Exercise description: Determine the number of lines in the listing below in which the word "重奏乐曲" is present, and state it without comment.

━━━ Given data

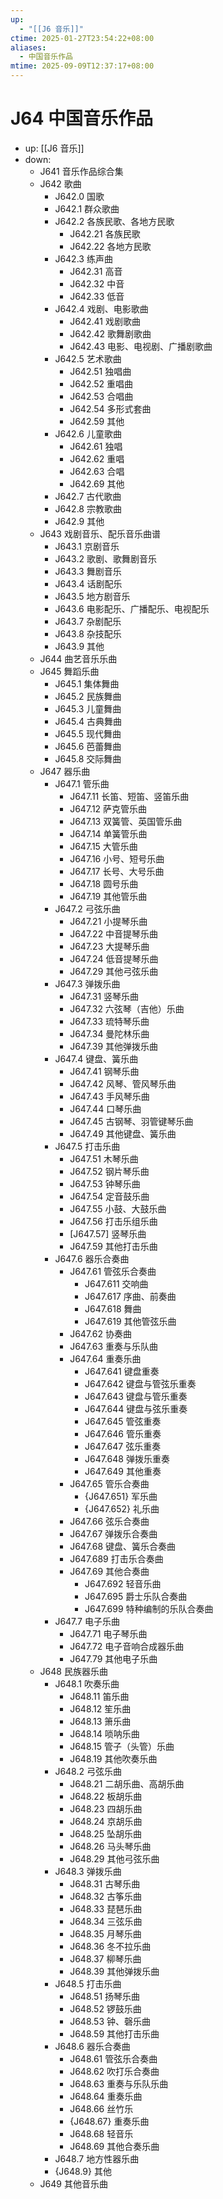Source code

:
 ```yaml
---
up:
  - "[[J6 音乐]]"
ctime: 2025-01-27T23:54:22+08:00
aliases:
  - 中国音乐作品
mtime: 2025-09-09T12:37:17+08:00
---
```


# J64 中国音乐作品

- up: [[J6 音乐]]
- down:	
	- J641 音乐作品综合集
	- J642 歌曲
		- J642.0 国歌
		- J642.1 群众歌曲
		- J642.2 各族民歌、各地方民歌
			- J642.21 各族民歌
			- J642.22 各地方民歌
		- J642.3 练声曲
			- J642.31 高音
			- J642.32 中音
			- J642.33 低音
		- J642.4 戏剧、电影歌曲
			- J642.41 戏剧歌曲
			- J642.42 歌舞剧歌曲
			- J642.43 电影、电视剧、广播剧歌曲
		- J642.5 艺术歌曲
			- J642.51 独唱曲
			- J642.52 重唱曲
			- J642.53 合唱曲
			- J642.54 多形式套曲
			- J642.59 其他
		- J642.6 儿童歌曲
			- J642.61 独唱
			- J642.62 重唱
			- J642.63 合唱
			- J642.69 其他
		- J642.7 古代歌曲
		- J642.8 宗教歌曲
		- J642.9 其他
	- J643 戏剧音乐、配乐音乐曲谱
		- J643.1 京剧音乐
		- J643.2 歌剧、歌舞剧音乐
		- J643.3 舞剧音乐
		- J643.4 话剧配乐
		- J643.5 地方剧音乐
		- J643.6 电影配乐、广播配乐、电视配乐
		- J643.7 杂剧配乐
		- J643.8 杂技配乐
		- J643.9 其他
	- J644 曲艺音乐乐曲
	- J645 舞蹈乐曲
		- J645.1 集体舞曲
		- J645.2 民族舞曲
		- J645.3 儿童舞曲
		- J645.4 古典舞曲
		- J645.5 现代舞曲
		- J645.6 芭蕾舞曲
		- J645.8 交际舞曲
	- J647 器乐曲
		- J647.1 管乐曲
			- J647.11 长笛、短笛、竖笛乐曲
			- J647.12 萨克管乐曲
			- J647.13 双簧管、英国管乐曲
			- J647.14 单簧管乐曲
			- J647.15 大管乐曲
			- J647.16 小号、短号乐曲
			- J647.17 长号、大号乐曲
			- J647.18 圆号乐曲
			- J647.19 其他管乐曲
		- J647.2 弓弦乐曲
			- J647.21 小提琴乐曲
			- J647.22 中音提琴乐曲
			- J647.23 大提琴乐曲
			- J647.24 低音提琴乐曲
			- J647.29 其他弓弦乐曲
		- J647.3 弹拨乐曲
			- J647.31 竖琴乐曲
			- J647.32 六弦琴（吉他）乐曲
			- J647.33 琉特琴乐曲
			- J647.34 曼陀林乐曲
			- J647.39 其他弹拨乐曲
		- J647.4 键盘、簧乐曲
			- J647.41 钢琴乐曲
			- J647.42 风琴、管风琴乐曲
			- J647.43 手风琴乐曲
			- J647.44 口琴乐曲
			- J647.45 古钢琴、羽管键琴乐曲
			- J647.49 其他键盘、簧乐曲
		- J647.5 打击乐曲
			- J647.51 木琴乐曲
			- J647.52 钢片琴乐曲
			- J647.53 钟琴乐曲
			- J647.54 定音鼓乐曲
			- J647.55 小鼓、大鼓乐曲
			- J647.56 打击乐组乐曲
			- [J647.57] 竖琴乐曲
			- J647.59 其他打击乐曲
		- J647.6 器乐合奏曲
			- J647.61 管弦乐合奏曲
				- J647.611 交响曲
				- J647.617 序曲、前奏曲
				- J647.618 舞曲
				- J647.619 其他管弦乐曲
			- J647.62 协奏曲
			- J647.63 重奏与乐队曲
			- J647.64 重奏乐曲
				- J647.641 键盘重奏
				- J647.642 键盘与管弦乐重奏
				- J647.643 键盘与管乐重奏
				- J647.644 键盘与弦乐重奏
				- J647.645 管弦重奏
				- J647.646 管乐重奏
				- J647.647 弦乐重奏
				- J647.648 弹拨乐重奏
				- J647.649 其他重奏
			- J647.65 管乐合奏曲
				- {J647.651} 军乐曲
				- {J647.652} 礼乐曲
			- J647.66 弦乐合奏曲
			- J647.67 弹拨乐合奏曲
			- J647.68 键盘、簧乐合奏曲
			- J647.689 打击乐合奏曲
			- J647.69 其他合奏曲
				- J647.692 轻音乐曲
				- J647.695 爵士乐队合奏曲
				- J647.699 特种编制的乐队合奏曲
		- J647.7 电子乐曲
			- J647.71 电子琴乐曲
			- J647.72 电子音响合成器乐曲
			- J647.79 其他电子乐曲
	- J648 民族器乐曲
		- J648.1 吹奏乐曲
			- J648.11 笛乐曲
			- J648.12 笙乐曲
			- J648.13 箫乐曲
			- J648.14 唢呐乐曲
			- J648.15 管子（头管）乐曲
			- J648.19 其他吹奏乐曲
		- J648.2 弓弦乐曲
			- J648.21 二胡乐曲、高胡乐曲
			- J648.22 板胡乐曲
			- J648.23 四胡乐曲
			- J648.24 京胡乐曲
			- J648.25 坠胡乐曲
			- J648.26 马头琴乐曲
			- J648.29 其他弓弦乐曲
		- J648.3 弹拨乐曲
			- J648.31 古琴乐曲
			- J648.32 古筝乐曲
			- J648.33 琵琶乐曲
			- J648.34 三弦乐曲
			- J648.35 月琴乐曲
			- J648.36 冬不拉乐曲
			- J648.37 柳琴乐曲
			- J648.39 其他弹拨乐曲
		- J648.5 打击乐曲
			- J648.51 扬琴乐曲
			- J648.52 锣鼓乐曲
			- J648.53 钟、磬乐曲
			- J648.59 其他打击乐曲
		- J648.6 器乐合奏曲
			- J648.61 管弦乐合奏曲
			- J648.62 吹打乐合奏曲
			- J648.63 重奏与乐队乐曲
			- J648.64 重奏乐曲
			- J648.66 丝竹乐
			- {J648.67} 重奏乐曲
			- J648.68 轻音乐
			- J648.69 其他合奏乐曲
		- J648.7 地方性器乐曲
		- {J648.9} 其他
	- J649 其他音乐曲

━━━━━━

Solved problem: 3